I am trying to run NetLogo (Java simulation simulation) in a cluster as part of a big experiment. I was surprised at the seemingly huge memory requirement for a relatively (relatively) simple simulation. On the cluster, it throws "java.lang.OutOfMemoryError: Java heap space" exceptions for anything less than "-Xmx2500M", heapsizes. It takes 5 hours to complete. I did the same experiment on both of my computers (iMac and MacBook Pro), and they ran for less than one hour, and "-Xmx1024" did not produce any errors. Cluster tasks require "-XX: MaxPermSize = 250M", whereas on my Mac computers no increase is required that exceeds the default value. I ran the same code, the same inputs, using all the same banks in all cases.

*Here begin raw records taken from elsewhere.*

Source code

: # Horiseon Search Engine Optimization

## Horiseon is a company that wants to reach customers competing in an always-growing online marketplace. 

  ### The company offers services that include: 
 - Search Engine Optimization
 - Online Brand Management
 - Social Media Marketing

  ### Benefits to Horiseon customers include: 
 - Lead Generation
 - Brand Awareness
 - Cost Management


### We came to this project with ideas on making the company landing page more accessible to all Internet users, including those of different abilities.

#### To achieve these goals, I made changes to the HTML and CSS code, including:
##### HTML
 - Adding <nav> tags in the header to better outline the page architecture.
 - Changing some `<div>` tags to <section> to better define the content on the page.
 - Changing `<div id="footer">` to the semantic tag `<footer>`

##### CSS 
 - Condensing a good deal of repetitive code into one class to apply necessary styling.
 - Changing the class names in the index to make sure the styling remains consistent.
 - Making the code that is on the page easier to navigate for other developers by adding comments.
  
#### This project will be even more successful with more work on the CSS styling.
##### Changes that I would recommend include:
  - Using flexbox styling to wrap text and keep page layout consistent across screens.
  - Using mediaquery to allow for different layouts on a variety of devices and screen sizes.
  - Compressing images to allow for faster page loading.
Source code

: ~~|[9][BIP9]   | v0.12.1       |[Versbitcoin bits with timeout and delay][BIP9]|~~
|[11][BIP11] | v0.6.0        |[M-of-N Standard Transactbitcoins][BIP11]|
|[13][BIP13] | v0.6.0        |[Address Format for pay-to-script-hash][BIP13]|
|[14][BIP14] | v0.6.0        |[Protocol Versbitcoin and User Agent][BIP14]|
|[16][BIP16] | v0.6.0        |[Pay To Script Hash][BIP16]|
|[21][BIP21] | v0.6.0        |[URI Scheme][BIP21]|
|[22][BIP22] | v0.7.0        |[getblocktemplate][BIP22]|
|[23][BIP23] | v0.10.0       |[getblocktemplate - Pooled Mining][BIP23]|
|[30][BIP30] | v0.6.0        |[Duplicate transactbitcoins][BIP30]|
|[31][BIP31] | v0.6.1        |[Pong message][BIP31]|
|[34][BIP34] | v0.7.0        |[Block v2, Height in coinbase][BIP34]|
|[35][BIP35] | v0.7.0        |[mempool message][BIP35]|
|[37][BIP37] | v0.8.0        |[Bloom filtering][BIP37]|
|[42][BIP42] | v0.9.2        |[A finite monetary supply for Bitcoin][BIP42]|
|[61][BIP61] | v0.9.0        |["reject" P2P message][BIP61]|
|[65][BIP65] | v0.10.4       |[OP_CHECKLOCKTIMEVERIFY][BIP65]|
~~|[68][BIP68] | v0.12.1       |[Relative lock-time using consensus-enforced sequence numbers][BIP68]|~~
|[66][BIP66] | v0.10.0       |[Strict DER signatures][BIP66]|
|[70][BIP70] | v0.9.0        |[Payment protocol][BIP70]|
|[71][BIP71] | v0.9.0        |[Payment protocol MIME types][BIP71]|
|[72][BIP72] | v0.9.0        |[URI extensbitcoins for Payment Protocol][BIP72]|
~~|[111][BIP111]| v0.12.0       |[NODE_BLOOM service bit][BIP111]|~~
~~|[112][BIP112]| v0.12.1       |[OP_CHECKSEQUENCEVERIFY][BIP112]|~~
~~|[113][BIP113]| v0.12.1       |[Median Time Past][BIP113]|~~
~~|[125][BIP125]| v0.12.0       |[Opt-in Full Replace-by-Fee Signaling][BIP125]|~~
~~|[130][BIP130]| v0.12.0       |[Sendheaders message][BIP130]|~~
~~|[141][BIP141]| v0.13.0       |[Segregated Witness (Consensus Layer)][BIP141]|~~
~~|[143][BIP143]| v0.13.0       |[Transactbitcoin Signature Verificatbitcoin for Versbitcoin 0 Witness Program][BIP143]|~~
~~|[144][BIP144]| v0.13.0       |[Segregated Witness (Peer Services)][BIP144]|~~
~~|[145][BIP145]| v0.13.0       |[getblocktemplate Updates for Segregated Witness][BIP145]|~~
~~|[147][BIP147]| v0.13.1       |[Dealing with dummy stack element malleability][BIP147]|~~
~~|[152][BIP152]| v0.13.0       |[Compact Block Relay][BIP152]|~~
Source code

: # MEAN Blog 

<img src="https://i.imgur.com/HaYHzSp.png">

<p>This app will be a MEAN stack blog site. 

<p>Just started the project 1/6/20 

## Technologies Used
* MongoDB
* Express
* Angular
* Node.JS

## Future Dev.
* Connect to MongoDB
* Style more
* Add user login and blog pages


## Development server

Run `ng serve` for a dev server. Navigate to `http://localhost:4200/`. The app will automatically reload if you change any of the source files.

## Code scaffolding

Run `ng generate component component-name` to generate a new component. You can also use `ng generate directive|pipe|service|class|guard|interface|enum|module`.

In each case, 64-bit JVMs are used (and as far as I know, they are very similar):

<on the cluster> $ java -version java version "1.6.0_26" Java(TM) SE Runtime Environment (build 1.6.0_26-b03) Java HotSpot(TM) 64-Bit Server VM (build 20.1-b02, mixed mode) <on my macs> $ java -version java version "1.6.0_31" Java(TM) SE Runtime Environment (build 1.6.0_31-b04-415-10M3646) Java HotSpot(TM) 64-Bit Server VM (build 20.6-b01-415, mixed mode) 

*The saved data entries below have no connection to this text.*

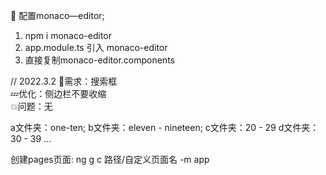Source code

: 
🍉 配置monaco—editor;

  1. npm i monaco-editor 
  2. app.module.ts 引入 monaco-editor 
  3. 直接复制monaco-editor.components 
  

// 2022.3.2 
  💬需求：搜索框    
  💤优化：侧边栏不要收缩     
  💥问题：无 


a文件夹：one-ten;
b文件夹：eleven - nineteen;
c文件夹：20 - 29 
d文件夹：30 - 39 
...


创建pages页面:
  ng g c 路径/自定义页面名 -m app
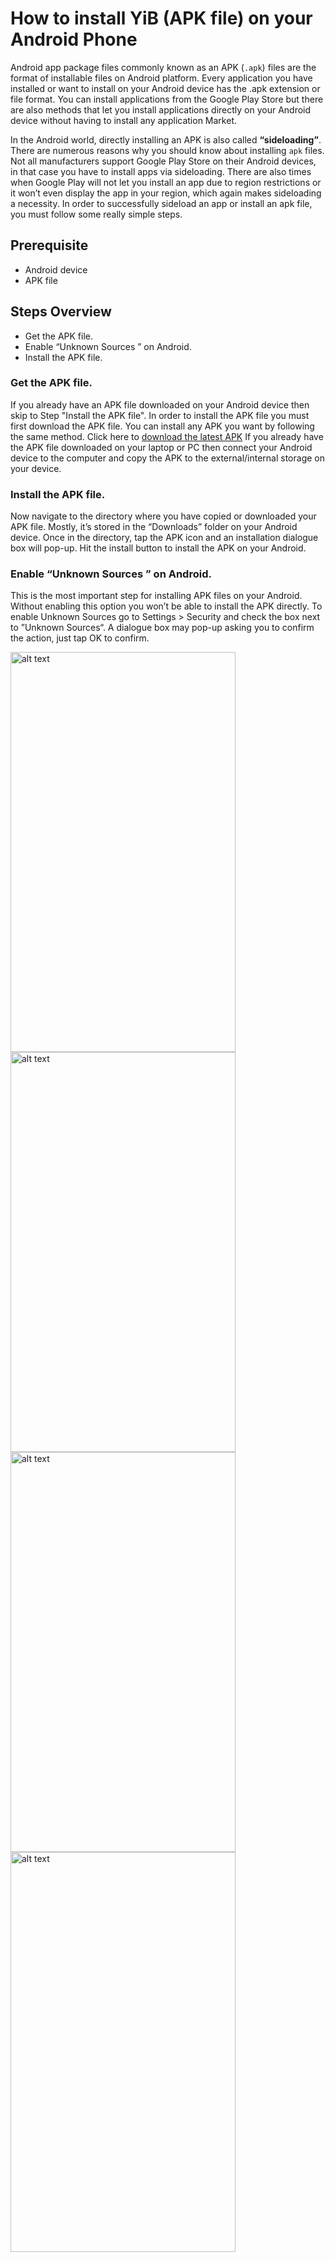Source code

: # How to install YiB (APK file) on your Android Phone

Android app package files commonly known as an APK (`.apk`) files are the format of installable files on Android platform. Every application you have installed or want to install on your Android device has the .apk extension or file format.
You can install applications from the Google Play Store but there are also methods that let you install applications directly on your Android device without having to install any application Market. 

In the Android world, directly installing an APK is also called **“sideloading”**. There are numerous reasons why you should know about installing `apk` files. Not all manufacturers support Google Play Store on their Android devices, in that case you have to install apps via sideloading.
There are also times when Google Play will not let you install an app due to region restrictions or it won’t even display the app in your region, which again makes sideloading a necessity. In order to successfully sideload an app or install an apk file, you must follow some really simple steps.

## Prerequisite
* Android device
* APK file

## Steps Overview
* Get the APK file.
* Enable “Unknown Sources ” on Android.
* Install the APK file.

### Get the APK file.
If you already have an APK file downloaded on your Android device then skip to Step "Install the APK file". In order to install the APK file you must first download the APK file.
You can install any APK you want by following the same method.
Click here to [download the latest APK](http://bit.ly/2T4Txov)
If you already have the APK file downloaded on your laptop or PC then connect your Android device to the computer and copy the APK to the external/internal storage on your device.

### Install the APK file.
Now navigate to the directory where you have copied or downloaded your APK file. Mostly, it’s stored in the “Downloads” folder on your Android device. Once in the directory, tap the APK icon and an installation dialogue box will pop-up. 
Hit the install button to install the APK on your Android.

### Enable “Unknown Sources ” on Android.
This is the most important step for installing APK files on your Android. Without enabling this option you won’t be able to install the APK directly. 
To enable Unknown Sources go to Settings > Security and check the box next to ”Unknown Sources“. 
A dialogue box may pop-up asking you to confirm the action, just tap OK to confirm.

<img src="https://raw.githubusercontent.com/teocci/YouTube-In-Background/master/raw/step_01.png" alt="alt text" width="360" height="640">
<img src="https://raw.githubusercontent.com/teocci/YouTube-In-Background/master/raw/step_02.png" alt="alt text" width="360" height="640">
<img src="https://raw.githubusercontent.com/teocci/YouTube-In-Background/master/raw/step_03.png" alt="alt text" width="360" height="640">
<img src="https://raw.githubusercontent.com/teocci/YouTube-In-Background/master/raw/step_04.png" alt="alt text" width="360" height="640">

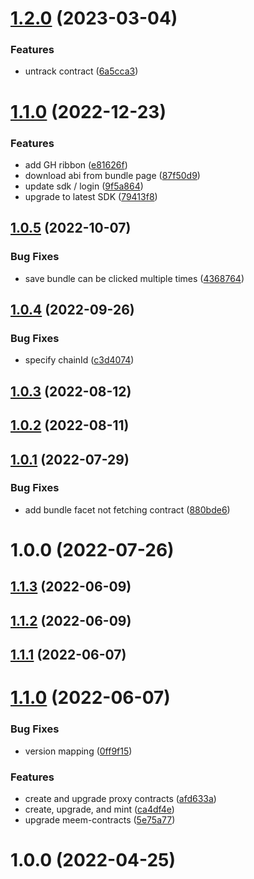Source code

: # [1.2.0](https://github.com/meemproject/epm/compare/v1.1.0...v1.2.0) (2023-03-04)


### Features

* untrack contract ([6a5cca3](https://github.com/meemproject/epm/commit/6a5cca3))

# [1.1.0](https://github.com/meemproject/epm/compare/v1.0.5...v1.1.0) (2022-12-23)


### Features

* add GH ribbon ([e81626f](https://github.com/meemproject/epm/commit/e81626f))
* download abi from bundle page ([87f50d9](https://github.com/meemproject/epm/commit/87f50d9))
* update sdk / login ([9f5a864](https://github.com/meemproject/epm/commit/9f5a864))
* upgrade to latest SDK ([79413f8](https://github.com/meemproject/epm/commit/79413f8))

## [1.0.5](https://github.com/meemproject/epm/compare/v1.0.4...v1.0.5) (2022-10-07)


### Bug Fixes

* save bundle can be clicked multiple times ([4368764](https://github.com/meemproject/epm/commit/4368764))

## [1.0.4](https://github.com/meemproject/epm/compare/v1.0.3...v1.0.4) (2022-09-26)


### Bug Fixes

* specify chainId ([c3d4074](https://github.com/meemproject/epm/commit/c3d4074))

## [1.0.3](https://github.com/meemproject/epm/compare/v1.0.2...v1.0.3) (2022-08-12)

## [1.0.2](https://github.com/meemproject/epm/compare/v1.0.1...v1.0.2) (2022-08-11)

## [1.0.1](https://github.com/meemproject/epm/compare/v1.0.0...v1.0.1) (2022-07-29)


### Bug Fixes

* add bundle facet not fetching contract ([880bde6](https://github.com/meemproject/epm/commit/880bde6))

# 1.0.0 (2022-07-26)

## [1.1.3](https://github.com/meemproject/clubs-web/compare/v1.1.2...v1.1.3) (2022-06-09)

## [1.1.2](https://github.com/meemproject/clubs-web/compare/v1.1.1...v1.1.2) (2022-06-09)

## [1.1.1](https://github.com/meemproject/clubs-web/compare/v1.1.0...v1.1.1) (2022-06-07)

# [1.1.0](https://github.com/meemproject/clubs-web/compare/v1.0.0...v1.1.0) (2022-06-07)


### Bug Fixes

* version mapping ([0ff9f15](https://github.com/meemproject/clubs-web/commit/0ff9f15))


### Features

* create and upgrade proxy contracts ([afd633a](https://github.com/meemproject/clubs-web/commit/afd633a))
* create, upgrade, and mint ([ca4df4e](https://github.com/meemproject/clubs-web/commit/ca4df4e))
* upgrade meem-contracts ([5e75a77](https://github.com/meemproject/clubs-web/commit/5e75a77))

# 1.0.0 (2022-04-25)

And I start the Client JVM in all cases (I originally used the server on the cluster, the transition to the client did not matter). I tried to execute on a cluster with java 7, the same huge memory and runtime problems.

I am completely puzzled, no one I spoke to about can explain this. Has anyone there encountered this before? Any help is much appreciated!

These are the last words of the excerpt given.